> **WHAT IS REQUIRED**: Go to the line in the entries below that holds "- LaunchOverview: Component" and repeat exactly from there through the line that holds "- NextLaunch: create", inclusive.

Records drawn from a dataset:
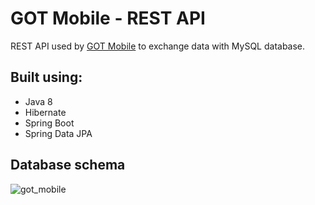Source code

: # GOT Mobile - REST API
REST API used by [GOT Mobile](https://github.com/paweloot/got-mobile "GOT Mobile Repository") to exchange data with MySQL database.

## Built using:
  * Java 8
  * Hibernate
  * Spring Boot
  * Spring Data JPA

## Database schema

![got_mobile](https://user-images.githubusercontent.com/34196379/72966577-953be600-3dbf-11ea-9e27-299463652b57.png)
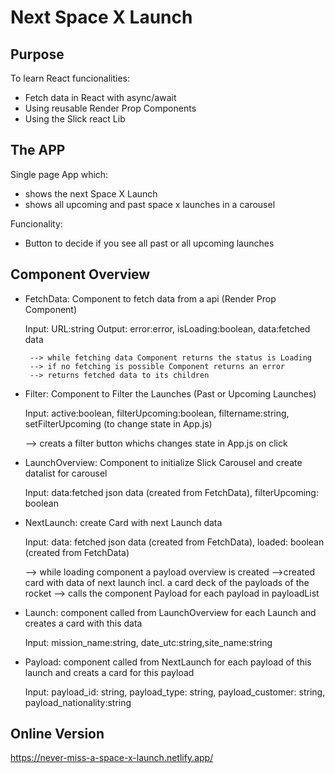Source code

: # Next Space X Launch

## Purpose

To learn React funcionalities:
- Fetch data in React with async/await
- Using reusable Render Prop Components
- Using the Slick react Lib

## The APP

Single page App which:
- shows the next Space X Launch
- shows all upcoming and past space x launches in a carousel

Funcionality:
- Button to decide if you see all past or all upcoming launches

## Component Overview

- FetchData: Component to fetch data from a api (Render Prop Component)

	Input: URL:string
	Output: error:error, isLoading:boolean, data:fetched data

       --> while fetching data Component returns the status is Loading
       --> if no fetching is possible Component returns an error  
       --> returns fetched data to its children

- Filter: Component to Filter the Launches (Past or Upcoming Launches)

	Input: active:boolean, filterUpcoming:boolean, filtername:string, setFilterUpcoming (to change state in App.js)
	
	--> creats a filter button whichs changes state in App.js on click

- LaunchOverview: Component to initialize Slick Carousel and create datalist for carousel

	Input: data:fetched json data (created from FetchData), filterUpcoming: boolean 

- NextLaunch: create Card with next Launch data

	Input: data: fetched json data (created from FetchData), loaded: boolean (created from FetchData)

	--> while loading component a payload overview is created
	-->created card with data of next launch incl. a card deck of the payloads of the rocket
	--> calls the component Payload for each payload in payloadList 

- Launch: component called from LaunchOverview for each Launch and creates a card with this data

	Input: mission_name:string, date_utc:string,site_name:string

	
- Payload: component called from NextLaunch for each payload of this launch and creats a card for this payload

	Input: payload_id: string, payload_type: string, payload_customer: string, payload_nationality:string


## Online Version

https://never-miss-a-space-x-launch.netlify.app/
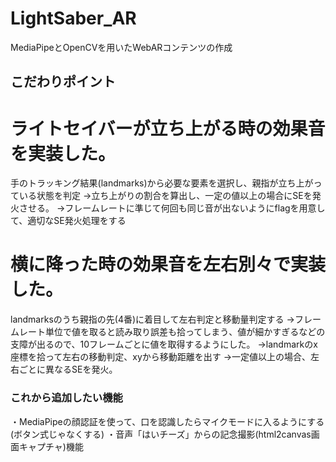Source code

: # LightSaber_AR
MediaPipeとOpenCVを用いたWebARコンテンツの作成

## こだわりポイント
# ライトセイバーが立ち上がる時の効果音を実装した。
手のトラッキング結果(landmarks)から必要な要素を選択し、親指が立ち上がっている状態を判定
→立ち上がりの割合を算出し、一定の値以上の場合にSEを発火させる。
→フレームレートに準じて何回も同じ音が出ないようにflagを用意して、適切なSE発火処理をする

# 横に降った時の効果音を左右別々で実装した。
landmarksのうち親指の先(4番)に着目して左右判定と移動量判定する
→フレームレート単位で値を取ると読み取り誤差も拾ってしまう、値が細かすぎるなどの支障が出るので、10フレームごとに値を取得するようにした。
→landmarkのx座標を拾って左右の移動判定、xyから移動距離を出す
→一定値以上の場合、左右ごとに異なるSEを発火。

### これから追加したい機能
・MediaPipeの顔認証を使って、口を認識したらマイクモードに入るようにする(ボタン式じゃなくする)
・音声「はいチーズ」からの記念撮影(html2canvas画面キャプチャ)機能
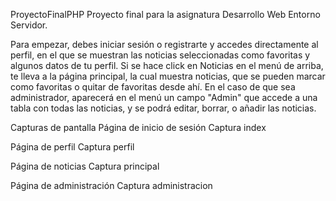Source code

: ProyectoFinalPHP
Proyecto final para la asignatura Desarrollo Web Entorno Servidor.

Para empezar, debes iniciar sesión o registrarte y accedes directamente al perfil, en el que se muestran las noticias seleccionadas como favoritas y algunos datos de tu perfil. Si se hace click en Noticias en el menú de arriba, te lleva a la página principal, la cual muestra noticias, que se pueden marcar como favoritas o quitar de favoritas desde ahí. En el caso de que sea administrador, aparecerá en el menú un campo "Admin" que accede a una tabla con todas las noticias, y se podrá editar, borrar, o añadir las noticias.

Capturas de pantalla
Página de inicio de sesión
Captura index

Página de perfil
Captura perfil

Página de noticias
Captura principal

Página de administración
Captura administracion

> **TASK SOLUTION**:
- LaunchOverview: Component to initialize Slick Carousel and create datalist for carousel

	Input: data:fetched json data (created from FetchData), filterUpcoming: boolean 

- NextLaunch: create Card with next Launch data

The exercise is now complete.